The WaPo quotes Delegate Lamont Bagby, D-Henrico, the head of the Virginia Legislative Black Caucus, as saying McLean’s appointment showed Youngkin’s “callous attitude toward Black history in Virginia and the lingering effects of institutional racism.” In a text message to the Post, he said that Youngkin seemed intent on “erasing our voices, images and pain without flinching. He must believe no one is paying attention to his appointments or he’s just that brazen to repeatedly thumb his nose at us.”

Count on Bagby to insinuate racism, and count on the Post to publish his comments.

The Post quotes McLean as saying in December that “these statues were built to tell the true story of the American South to people 500 years from now.” The Civil War was fought for the “sovereignty of each state and constitutional law.”

“This whole tragedy is that these statues were built to tell the true story of the American South to people 500 years from now,” McLean said to a Richmond radio host last year. “People want to destroy the evidence of that story.”

To the Post’s readership the idea that Virginians fought for “state sovereignty” and not to uphold slavery will be viewed self-evidently absurd, a confabulation of the Lost Cause narrative. Without rehashing the timeless debate over the causes of the Civil War, however, it is indisputable that while the first Southern states to secede from the Union did so explicitly to preserve slavery, Virginia voted initially not to join them.

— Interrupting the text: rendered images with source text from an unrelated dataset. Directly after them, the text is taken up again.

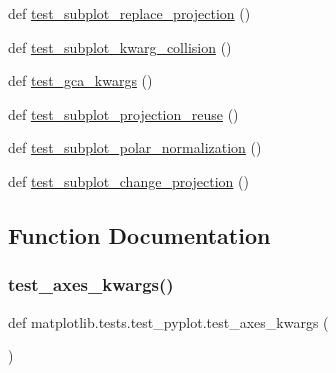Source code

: \begin{DoxyCompactItemize}
\item 
def \hyperlink{namespacematplotlib_1_1tests_1_1test__pyplot_a4c54549dfaa1bc8470d3d912033a2700}{test\+\_\+subplot\+\_\+replace\+\_\+projection} ()
\item 
def \hyperlink{namespacematplotlib_1_1tests_1_1test__pyplot_a812fa28d655750f95032a0a616b91405}{test\+\_\+subplot\+\_\+kwarg\+\_\+collision} ()
\item 
def \hyperlink{namespacematplotlib_1_1tests_1_1test__pyplot_ac7a0d7b91d979d58240bc4f58687d8c8}{test\+\_\+gca\+\_\+kwargs} ()
\item 
def \hyperlink{namespacematplotlib_1_1tests_1_1test__pyplot_aba4b7208743cd2d96f0621e256660a6f}{test\+\_\+subplot\+\_\+projection\+\_\+reuse} ()
\item 
def \hyperlink{namespacematplotlib_1_1tests_1_1test__pyplot_a47e994bdcc2e1dc41536b65b016646c0}{test\+\_\+subplot\+\_\+polar\+\_\+normalization} ()
\item 
def \hyperlink{namespacematplotlib_1_1tests_1_1test__pyplot_a944dbd23fb7ce6b662d5420ab829fe4b}{test\+\_\+subplot\+\_\+change\+\_\+projection} ()
\end{DoxyCompactItemize}


\subsection{Function Documentation}
\mbox{\label{namespacematplotlib_1_1tests_1_1test__pyplot_ab0f8d217aaebdc06916793420f174c7e}} 
\subsubsection{\texorpdfstring{test\+\_\+axes\+\_\+kwargs()}{test\_axes\_kwargs()}}
{\footnotesize\ttfamily def matplotlib.\+tests.\+test\+\_\+pyplot.\+test\+\_\+axes\+\_\+kwargs (\begin{DoxyParamCaption}{ }\end{DoxyParamCaption})}

\mbox{\label{namespacematplotlib_1_1tests_1_1test__pyplot_aa48129bc371f744417e8ed12c35dee84}}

Only when President Lincoln announced the mobilization of an army to force the Southern states back into the Union did Virginia vote to leave the union — on the grounds of preserving state sovereignty.

McLean lays legitimate claim to expertise on the history of Civil War statues. She wrote her PhD dissertation at the University of Virginia on the topic: “Unveiling the Lost Cause: A study of Monuments to the Civil War Memory in Richmond, Virginia and Vicinity.

The dissertation, written in 1998 before the statues became a culture-wars flash point, acknowledges the links between the Confederate statues on Monument Avenue and the Lost Cause mythology as well as African-American opposition at the time to erecting the statues. But the motivations behind the memorials were more complex and nuanced than conveyed today. As McLean wrote:

Agreement existed among white city leaders to establish a corridor based on War memories which promoted Richmond’s self-perception and identity as a place of historical importance. The Avenue’s statues were erected to proclaim the virtues associated with war (courage, leadership, devotion to duty, scientific ingenuity) with which the South wished to be identified. They also are a collective political message about a failed nation’s strength. Today they reveal the dominance of a white, patriarchal, Protestant society and women’s willingness to uphold that social norm.

Other statues honoring enlisted soldiers testified to a “New South” mind-set and  America’s ideal of a democratic republic.

“Placing a monument was in some sense a dutiful end-statement, from which society could then move forward,” McLean wrote. But the statues were also political statements, inspired by a search for virtue in tradition and to glorify the past. “They are about resistance to changes imposed from without, resistance to a perceived “northern” way of life…. They also testify to a society condition, the lack of racial equality in the military and in many social institutions at the time of their founding. Thus they supported Jim Crow laws which denied power to minorities.”

In other words, the history is complicated. The statues, wrote Mclean, were “multivalent.” Her dissertation sought to elucidate multiple layers of meaning.

Bacon’s bottom line: Bagby and the Post are signaling in the article that complexity and nuance are unwelcome in any discussion of Civil War memorials. They’ve got their own narrative about the statues’ meaning, they’re sticking to it, and there is zero room for compromise. A new orthodoxy has replaced the old, and dissidents like McLean must be portrayed as extremists whose continued participation in the public dialogue is a matter of controversy. 

Full disclosure: I serve with Ann McLean on the board of The Jefferson Council and have published her articles on Bacon’s Rebellion. We are also collaborating on other initiatives relating to Virginia’s culture wars and assaults on individual liberties.